IL TEMPO – SCHITO – Presente al Salone d’Onore del Coni una settimana fa, in quello che è stato un vero e proprio terremoto firmato Francesco Totti, Odoacre Chierico rende omaggio, da ex gloria della Roma, all’uomo e al giocatore: «Io voglio parlare di calcio – le sue parole – e credo che in questo mondo debbano lavorare persone che nella loro vita hanno già fatto calcio. Credo che Francesco non abbia bisogno di alcuna presentazione, poi ci sono tantissime altre cose che a livello di organizzazione io non conosco e non posso conoscere. Di sicuro, quello che ha fatto Totti nel calcio è chiaro, ce l’ho lampante: stiamo parlando di uno dei calciatori più forti di tutti i tempi.
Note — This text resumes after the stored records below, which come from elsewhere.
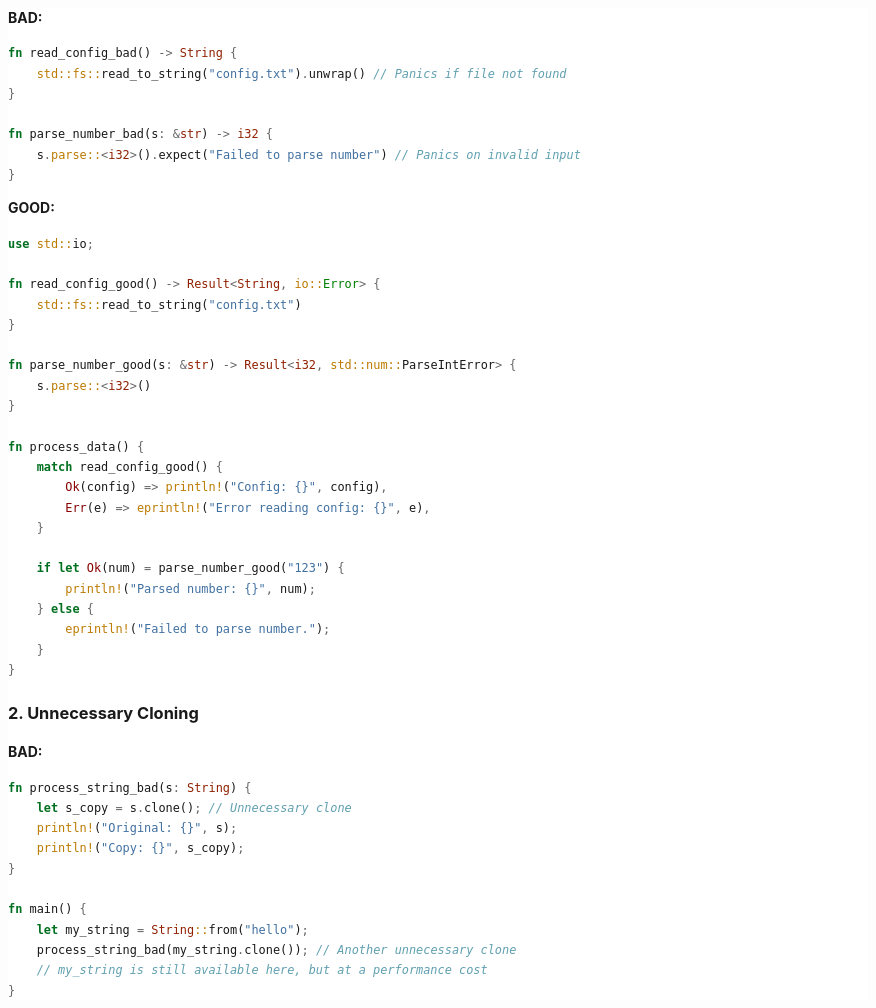 **BAD:**
```rust
fn read_config_bad() -> String {
    std::fs::read_to_string("config.txt").unwrap() // Panics if file not found
}

fn parse_number_bad(s: &str) -> i32 {
    s.parse::<i32>().expect("Failed to parse number") // Panics on invalid input
}
```

**GOOD:**
```rust
use std::io;

fn read_config_good() -> Result<String, io::Error> {
    std::fs::read_to_string("config.txt")
}

fn parse_number_good(s: &str) -> Result<i32, std::num::ParseIntError> {
    s.parse::<i32>()
}

fn process_data() {
    match read_config_good() {
        Ok(config) => println!("Config: {}", config),
        Err(e) => eprintln!("Error reading config: {}", e),
    }

    if let Ok(num) = parse_number_good("123") {
        println!("Parsed number: {}", num);
    } else {
        eprintln!("Failed to parse number.");
    }
}
```

### 2. Unnecessary Cloning

**BAD:**
```rust
fn process_string_bad(s: String) {
    let s_copy = s.clone(); // Unnecessary clone
    println!("Original: {}", s);
    println!("Copy: {}", s_copy);
}

fn main() {
    let my_string = String::from("hello");
    process_string_bad(my_string.clone()); // Another unnecessary clone
    // my_string is still available here, but at a performance cost
}
```
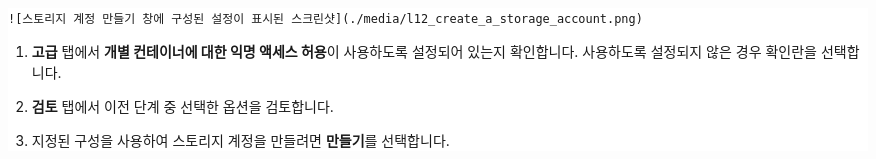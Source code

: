     ![스토리지 계정 만들기 창에 구성된 설정이 표시된 스크린샷](./media/l12_create_a_storage_account.png)

1. **고급** 탭에서 **개별 컨테이너에 대한 익명 액세스 허용**이 사용하도록 설정되어 있는지 확인합니다. 사용하도록 설정되지 않은 경우 확인란을 선택합니다.

1. **검토** 탭에서 이전 단계 중 선택한 옵션을 검토합니다.

1. 지정된 구성을 사용하여 스토리지 계정을 만들려면 **만들기**를 선택합니다.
Per quanto riguarda il dopo, non posso valutarlo come dirigente: posso soltanto dire che mi ha sempre dimostrato di essere un grande uomo con dei valori fortissimi, che sono quelli necessari per lavorare in un mondo particolare come quello del calcio e negli ultimi anni si stanno un po’ perdendo». Chierico sa cosa vuol dire lasciare la propria squadra del cuore: lui lo ha fatto per motivi di famiglia: ha rinunciato al suo incarico in Primavera nello staff di Alberto De Rossi per dar spazio al figlio Luca, centrocampista di qualità, facendolo crescere senza condizionamenti paterni, anche se sfortunatamente troppo spesso è stato fermato dagli infortuni che gli hanno impedito di giocare con continuità in una squadra arrivata a un passo dalla finale scudetto e di cui è stato comunque protagonista. Chierico, che ha legato la sua carriera alla Roma essendo stato uno dei protagonisti del secondo scudetto giallorosso nella squadra guidata da Nils Liedholm, è rimasto un tesserato della società giallorossa occupandosi delle operazioni di scouting nel campionato di Serie B ma è, prima di tutto, un tifoso della Roma. Alla luce dell’attaccamento quasi viscerale ai colori della squadra capitolina, Chierico è rammaricato dall’addio di Totti e, più in generale, di quello delle leggende del calcio italiano che hanno lasciato le squadre che li hanno resi grandi: «Posso dire che da appassionato e conoscitore di calcio mi dispiace che la società ora sì trovi in questa situazione, enon mi riferisco soltanto alla decisione di Francesco ma anche a quello che ha vissuto Daniele De Rossi,
che ho conosciuto forse meglio di Francesco perché ho avuto un rapporto con lui fin da quando era bambino. Lo posso dire per loro come lo avrei potuto dire in passato di Giuseppe Giannini, o di Franco Baresi nel caso del Milan e di Alessandro Del Piero perla Juventus. I manager e gli amministratori sono importantissimi perla società, quando si deve trattare la materia calcio invece ci vogliono questo tipo di figure, calciatori che hanno fatto
tantissimo nella loro storia, che hanno visto e giocato partite di altissimo livello, che hanno conosciuto tanti allenatori, che hanno fatto scouting e vivono con grande conoscenza la materia calcio». Cosa può fare la società in una situazione del genere? Come si recupera la fiducia dei tifosi? «Questo non spetta a me dirlo, dico la verità. Dovrei vivere bene da dentro una situazione per poter dire la mia, non conoscendo bene tanti fattori preferisco non sbilanciarmi, sono troppi gli aspetti che ignoro non essendo un dirigente della Roma e non stando a stretto contatto con la dirigenza».